The GOP has ruled the House since 1994, with the exception of a two-year period of Democratic control from 2008 to 2010. Retaking the majority here is possible, but even if the three "Obama Republicans" were to see their seats turn blue while the three "Romney Democrats" held on, seven more victories in light red districts would be needed. The chamber's median district is HD-06 in suburban Cleveland, which went 51-48 Romney but also 50-46 Brown.
Meanwhile, Republicans hold a 23-10 super-majority in the state Senate, and Democrats haven't controlled the chamber at any point in recent memory. Perhaps surprisingly, though, the Senate's districts, which are each made up of three nested House districts, are actually somewhat less slanted against the Democrats: Obama won 14 of them to Romney's 19. Brown once again carried a narrow majority of the seats, 17 to Mandel's 16, but the GOP has a narrow edge based on CAP, 17 seats to 16. Five Republican Senators occupy Obama districts, while Lou Gentile being the only Democrat to hold a Romney constituency.
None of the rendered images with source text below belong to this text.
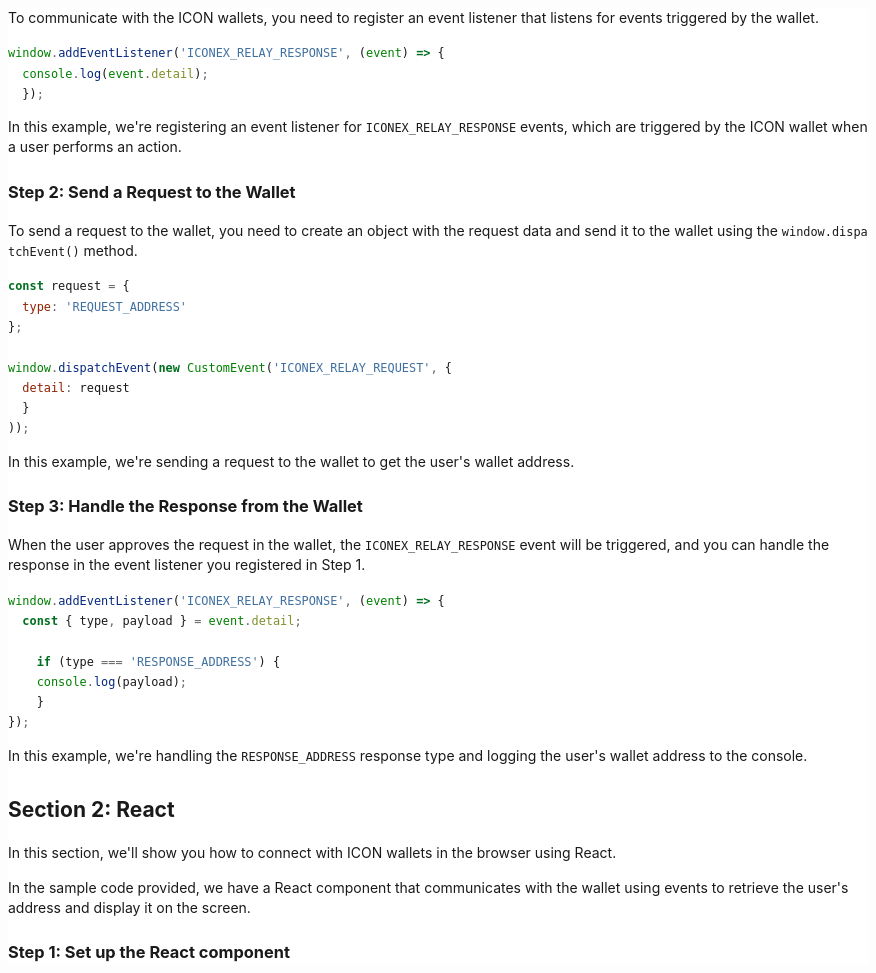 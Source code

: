 To communicate with the ICON wallets, you need to register an event listener that listens for events triggered by the wallet.

```javascript
window.addEventListener('ICONEX_RELAY_RESPONSE', (event) => {
  console.log(event.detail);
  });
```
In this example, we're registering an event listener for `ICONEX_RELAY_RESPONSE` events, which are triggered by the ICON wallet when a user performs an action.

### Step 2: Send a Request to the Wallet
To send a request to the wallet, you need to create an object with the request data and send it to the wallet using the `window.dispatchEvent()` method.

```javascript
const request = {
  type: 'REQUEST_ADDRESS'
};

window.dispatchEvent(new CustomEvent('ICONEX_RELAY_REQUEST', {
  detail: request
  }
));
```

In this example, we're sending a request to the wallet to get the user's wallet address.

### Step 3: Handle the Response from the Wallet
When the user approves the request in the wallet, the `ICONEX_RELAY_RESPONSE` event will be triggered, and you can handle the response in the event listener you registered in Step 1.

```javascript
window.addEventListener('ICONEX_RELAY_RESPONSE', (event) => {
  const { type, payload } = event.detail;

    if (type === 'RESPONSE_ADDRESS') {
    console.log(payload);
    }
});
```

In this example, we're handling the `RESPONSE_ADDRESS` response type and logging the user's wallet address to the console.


## Section 2: React

In this section, we'll show you how to connect with ICON wallets in the browser using React.

In the sample code provided, we have a React component that communicates with the wallet using events to retrieve the user's address and display it on the screen.

### Step 1: Set up the React component
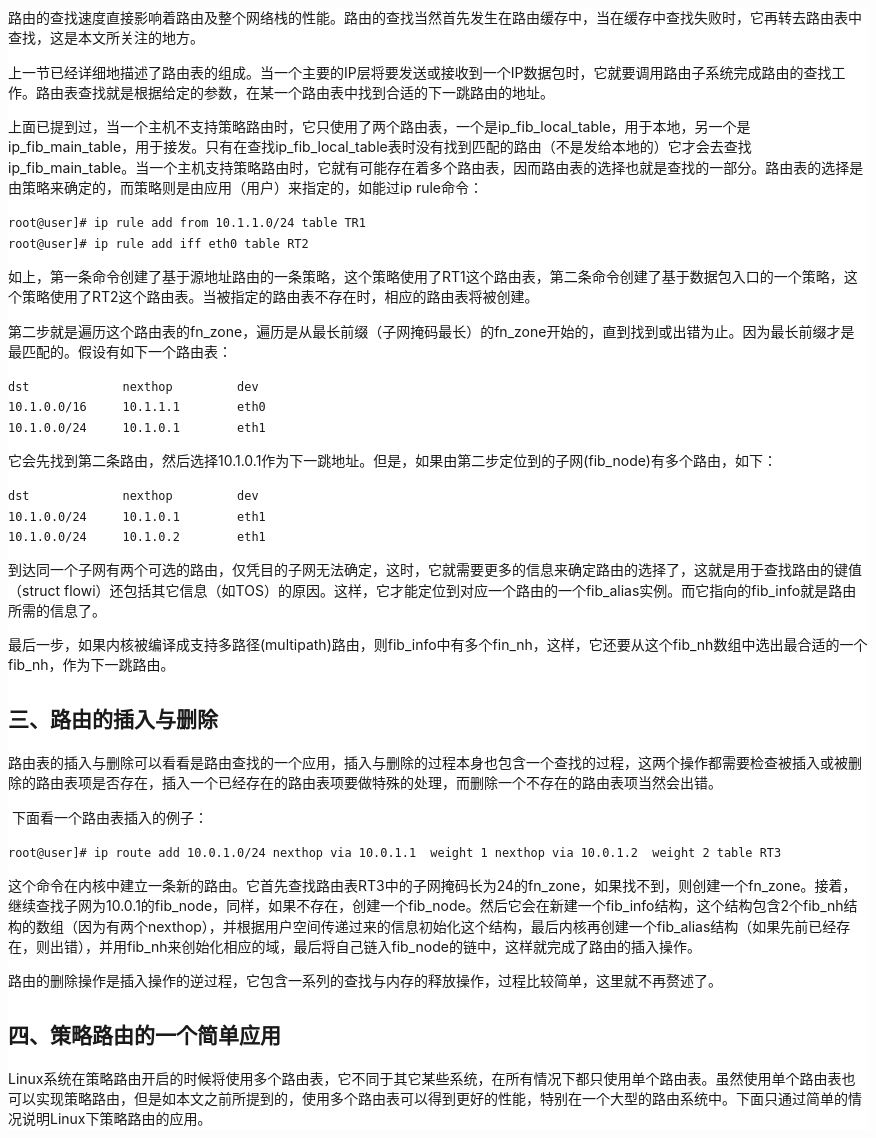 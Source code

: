​    路由的查找速度直接影响着路由及整个网络栈的性能。路由的查找当然首先发生在路由缓存中，当在缓存中查找失败时，它再转去路由表中查找，这是本文所关注的地方。

​    上一节已经详细地描述了路由表的组成。当一个主要的IP层将要发送或接收到一个IP数据包时，它就要调用路由子系统完成路由的查找工作。路由表查找就是根据给定的参数，在某一个路由表中找到合适的下一跳路由的地址。

​    上面已提到过，当一个主机不支持策略路由时，它只使用了两个路由表，一个是ip_fib_local_table，用于本地，另一个是ip_fib_main_table，用于接发。只有在查找ip_fib_local_table表时没有找到匹配的路由（不是发给本地的）它才会去查找ip_fib_main_table。当一个主机支持策略路由时，它就有可能存在着多个路由表，因而路由表的选择也就是查找的一部分。路由表的选择是由策略来确定的，而策略则是由应用（用户）来指定的，如能过ip rule命令：

```shell
root@user]# ip rule add from 10.1.1.0/24 table TR1
root@user]# ip rule add iff eth0 table RT2
```

​    如上，第一条命令创建了基于源地址路由的一条策略，这个策略使用了RT1这个路由表，第二条命令创建了基于数据包入口的一个策略，这个策略使用了RT2这个路由表。当被指定的路由表不存在时，相应的路由表将被创建。

​    第二步就是遍历这个路由表的fn_zone，遍历是从最长前缀（子网掩码最长）的fn_zone开始的，直到找到或出错为止。因为最长前缀才是最匹配的。假设有如下一个路由表：

```
dst             nexthop         dev  
10.1.0.0/16     10.1.1.1        eth0     
10.1.0.0/24     10.1.0.1        eth1
```

它会先找到第二条路由，然后选择10.1.0.1作为下一跳地址。但是，如果由第二步定位到的子网(fib_node)有多个路由，如下：

```
dst             nexthop         dev     
10.1.0.0/24     10.1.0.1        eth1     
10.1.0.0/24     10.1.0.2        eth1
```

到达同一个子网有两个可选的路由，仅凭目的子网无法确定，这时，它就需要更多的信息来确定路由的选择了，这就是用于查找路由的键值（struct flowi）还包括其它信息（如TOS）的原因。这样，它才能定位到对应一个路由的一个fib_alias实例。而它指向的fib_info就是路由所需的信息了。

最后一步，如果内核被编译成支持多路径(multipath)路由，则fib_info中有多个fin_nh，这样，它还要从这个fib_nh数组中选出最合适的一个fib_nh，作为下一跳路由。

## 三、路由的插入与删除

​    路由表的插入与删除可以看看是路由查找的一个应用，插入与删除的过程本身也包含一个查找的过程，这两个操作都需要检查被插入或被删除的路由表项是否存在，插入一个已经存在的路由表项要做特殊的处理，而删除一个不存在的路由表项当然会出错。

​    下面看一个路由表插入的例子：

```shell
root@user]# ip route add 10.0.1.0/24 nexthop via 10.0.1.1  weight 1 nexthop via 10.0.1.2  weight 2 table RT3
```

这个命令在内核中建立一条新的路由。它首先查找路由表RT3中的子网掩码长为24的fn_zone，如果找不到，则创建一个fn_zone。接着，继续查找子网为10.0.1的fib_node，同样，如果不存在，创建一个fib_node。然后它会在新建一个fib_info结构，这个结构包含2个fib_nh结构的数组（因为有两个nexthop），并根据用户空间传递过来的信息初始化这个结构，最后内核再创建一个fib_alias结构（如果先前已经存在，则出错），并用fib_nh来创始化相应的域，最后将自己链入fib_node的链中，这样就完成了路由的插入操作。

路由的删除操作是插入操作的逆过程，它包含一系列的查找与内存的释放操作，过程比较简单，这里就不再赘述了。

## 四、策略路由的一个简单应用

​    Linux系统在策略路由开启的时候将使用多个路由表，它不同于其它某些系统，在所有情况下都只使用单个路由表。虽然使用单个路由表也可以实现策略路由，但是如本文之前所提到的，使用多个路由表可以得到更好的性能，特别在一个大型的路由系统中。下面只通过简单的情况说明Linux下策略路由的应用。
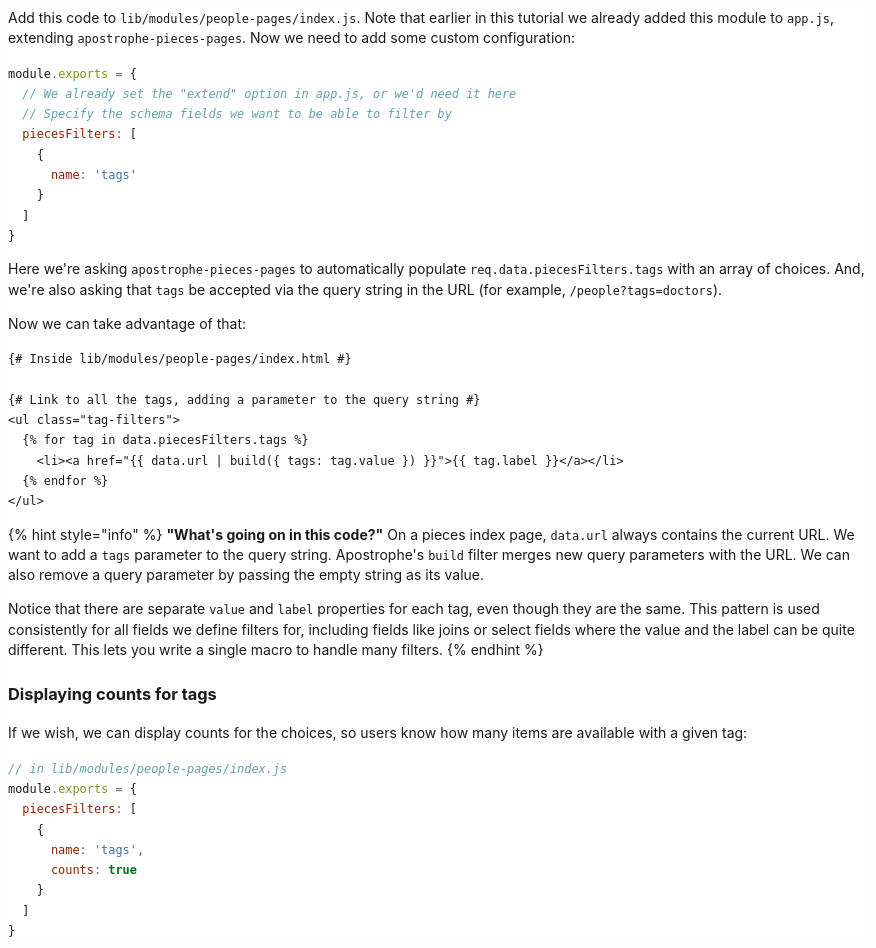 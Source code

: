 Add this code to `lib/modules/people-pages/index.js`. Note that earlier in this tutorial we already added this module to `app.js`, extending `apostrophe-pieces-pages`. Now we need to add some custom configuration:

```javascript
module.exports = {
  // We already set the "extend" option in app.js, or we'd need it here
  // Specify the schema fields we want to be able to filter by
  piecesFilters: [
    {
      name: 'tags'
    }
  ]
}
```

Here we're asking `apostrophe-pieces-pages` to automatically populate `req.data.piecesFilters.tags` with an array of choices. And, we're also asking that `tags` be accepted via the query string in the URL (for example, `/people?tags=doctors`).

Now we can take advantage of that:

```markup
{# Inside lib/modules/people-pages/index.html #}

{# Link to all the tags, adding a parameter to the query string #}
<ul class="tag-filters">
  {% for tag in data.piecesFilters.tags %}
    <li><a href="{{ data.url | build({ tags: tag.value }) }}">{{ tag.label }}</a></li>
  {% endfor %}
</ul>
```

{% hint style="info" %}
**"What's going on in this code?"** On a pieces index page, `data.url` always contains the current URL. We want to add a `tags` parameter to the query string. Apostrophe's `build` filter merges new query parameters with the URL. We can also remove a query parameter by passing the empty string as its value.

Notice that there are separate `value` and `label` properties for each tag, even though they are the same. This pattern is used consistently for all fields we define filters for, including fields like joins or select fields where the value and the label can be quite different. This lets you write a single macro to handle many filters.
{% endhint %}

### Displaying counts for tags

If we wish, we can display counts for the choices, so users know how many items are available with a given tag:

```javascript
// in lib/modules/people-pages/index.js
module.exports = {
  piecesFilters: [
    {
      name: 'tags',
      counts: true
    }
  ]
}
```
Gentile's district, which Romney won 51-46 but Brown carried 48-47, is actually the chamber's median district.
Democrats have a good chance to break out of the super-minority they've found themselves in, with four of the five Obama Republicans in the Senate on the ballot in 2014, when the state's odd-numbered districts will be up. With the notable exception of Gentile's district (which isn't up until 2016), Dems don't have much to worry about on defense for any Senate seat: Obama's performance in every Dem-held seat is north of 57 percent.
Capturing the long-lost majority in 2014 is very unlikely though. Even if Democrats won the four Obama seats, they'd still be three short. Taking a majority in the Senate would require a similar performance in 2016, essentially requiring Democrats to run the table twice in a row. (Darth Jeff)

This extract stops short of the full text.